Set up Home Assistant Supervised on a Libre Computer Sweet Potato SBC


Category: self-hosting

Home Assistant is an open source home automation solution that gives you local control over your smart home. It can also be run on Libre Computer's boards, but I ran into some issues following the official instructions from Libre, so here's how I got it working.

Sections

  1. Pre-Requisites
  2. Install required packages
  3. Install Docker
  4. Install Home Assistant Supervised
  5. References

Pre-Requisites

This guide assumes you already have either a Le Potato or a Sweet Potato (the instructions work for both) up and running with Debian 12 Bookworm. See Libre’s official instructions or see my blog post here for how I run Debian 12 off a USB stick.

Note that SSH is disabled in Debian by default, so you’ll have to plug in a monitor at least initially until that’s installed. The default username and password are root, though you are prompted to change the root password immediately the first time you login, and you can go ahead and create a new user account after that.

Information

I’ll be following Libre’s official instructions for installing Home Assistant Supervised, however it seems the guide was made with Docker version 24.0.7, but the current version of 25.0.x has a bug that causes the setup to fail at the last step, when you first go into the Home Assistant UI.

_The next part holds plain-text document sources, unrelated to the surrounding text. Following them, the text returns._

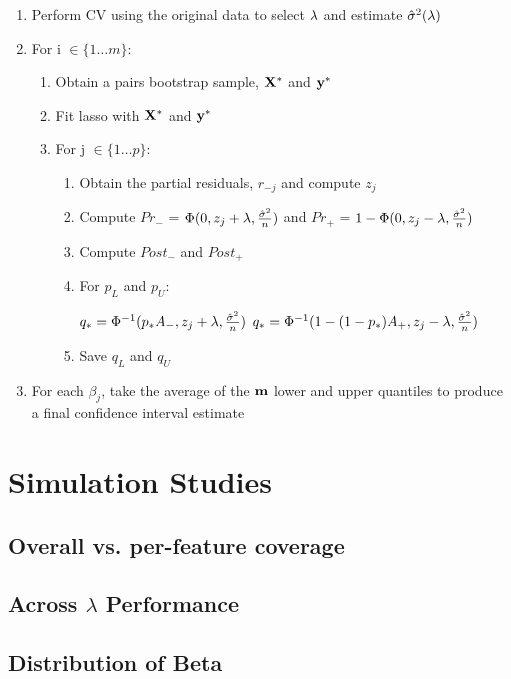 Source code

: \begin{enumerate}
\item Perform CV using the original data to select $\lambda$ and estimate $\hat{\sigma}^2(\lambda)$
\item For i $\in \lbrace 1 \ldots m \rbrace$:
\begin{enumerate}
\item Obtain a pairs bootstrap sample, $\mathbf{X}^*$ and $\mathbf{y}^*$
\item Fit lasso with $\mathbf{X}^*$ and $\mathbf{y}^*$
\item For j $\in \lbrace 1 \ldots p \rbrace$:
	\begin{enumerate}
	\item Obtain the partial residuals, $r_{-j}$ and compute $z_j$
	\item Compute $Pr_{-}$ = $\Phi(0, z_j + \lambda, \frac{\hat{\sigma}^2}{n})$ and $Pr_{+}$ = $1 - \Phi(0, z_j - \lambda, \frac{\hat{\sigma}^2}{n})$
	\item Compute $Post_-$ and $Post_+$
	\item For $p_L$ and $p_U$:
	\begin{algorithmic}
			\State $q_* = \Phi^{-1}(p_* A_{-}, z_j + \lambda, \frac{\hat{\sigma}^2}{n})$
		\Else
			\State $q_* = \Phi^{-1}(1 - (1 - p_*)A_{+}, z_j - \lambda, \frac{\hat{\sigma}^2}{n})$
		\EndIf
	\end{algorithmic}
	\item Save $q_L$ and $q_U$
	\end{enumerate}
\end{enumerate}
\item For each $\beta_j$, take the average of the $\mathbf{m}$ lower and upper quantiles to produce a final confidence interval estimate
\end{enumerate}

\section{Simulation Studies}

\subsection{Overall vs. per-feature coverage}

\subsection{Across \texorpdfstring{$\lambda$}{lambda} Performance}

\subsection{Distribution of Beta}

Some googling led me to the only solution that worked, which was downgrading to Docker version 24.0.7 — with a fresh install, you’ll have to make sure you install that specific version of Docker to avoid the issue altogether, which is part of my instructions below.

Install required packages

Perform the following command first to install the packages required for Home Assistant:

sudo eatmydata apt -y install apparmor jq wget curl udisks2 libglib2.0-bin network-manager dbus lsb-release systemd-journal-remote systemd-resolved

Once that’s done (it may take a while) do the following commands in sequence:

echo 'GRUB_CMDLINE_LINUX_DEFAULT="$GRUB_CMDLINE_LINUX_DEFAULT apparmor=1 security=apparmor"' | sudo tee /etc/default/grub.d/apparmor.cfg
echo 'GRUB_CMDLINE_LINUX_DEFAULT="$GRUB_CMDLINE_LINUX_DEFAULT systemd.unified_cgroup_hierarchy=0"' | sudo tee /etc/default/grub.d/cgroupsv1.cfg
sudo update-grub

Once that’s done, be sure to sudo reboot before you continue so that everything you did above takes effect.

Install Docker

This is where I got tripped up, the instructions from Libre say to just use Docker’s script to install everything, but that defaults to the latest version of Docker which, as I said above, causes issues later. Until this is resolved, you should we’ll need to install Docker version 24.0.7 specifically. (24.0.9 might also work, but I went with .7 because that’s what was working in the solution I found.)

First, download the install script and make it executable:

curl -fsSL https://get.docker.com -o install-docker.sh
sudo chmod +x install-docker.sh

Now we’re going to run the script, but specify the version we need:

sudo sh install-docker.sh --version 24.0.7

Once again, this may take a while, but when done we can finally move on to installing Home Assistant.

Install Home Assistant Supervised

Go to the Home Assistant OS-Agent Release Page, and the copy the URL for the latest version of the asset file ending in _aarch64.deb. (As of this writing, that’s version 1.6.0)

wget https://github.com/home-assistant/os-agent/releases/download/1.6.0/os-agent_1.6.0_linux_aarch64.deb

Now to install the package:

sudo dpkg -i os-agent_1.6.0_linux_aarch64.deb

Once that’s done, we need to download the Home Assistant Supervised package:

wget -O homeassistant-supervised.deb https://github.com/home-assistant/supervised-installer/releases/latest/download/homeassistant-supervised.deb

And we install it:

sudo apt install ./homeassistant-supervised.deb

Pay attention during the install process, you’ll be prompted to Select machine type, use the down arrow key on your keyboard to highlight qemuarm-64 and press Enter to select it. Once the installation process is completed, you’ll be told to access the Home Assistant UI at your machine’s IP address or hostname on port 8123, for example 192.168.0.100:8123 or hostname:8123.

You should arrive at the Home Assistant UI’s welcome page, where you can follow the on-screen instructions to complete the setup.

Information

If you happen to be migrating from Home Assistant Core to Supervised, you can create a backup in Core and restore it here in Supervised to bring over most of your configuration and settings. (You may have to update some configs and re-authorize some integrations in Supervised to get them to work again, but at least you won’t have to start from scratch.)

Once the setup finishes, which it should without issue if you installed Docker version 24.0.7 as stated above, you’ll be ready to go! (If you migrated from Core to Supervised via backup, be sure to login with the same username and password that you used in Core!)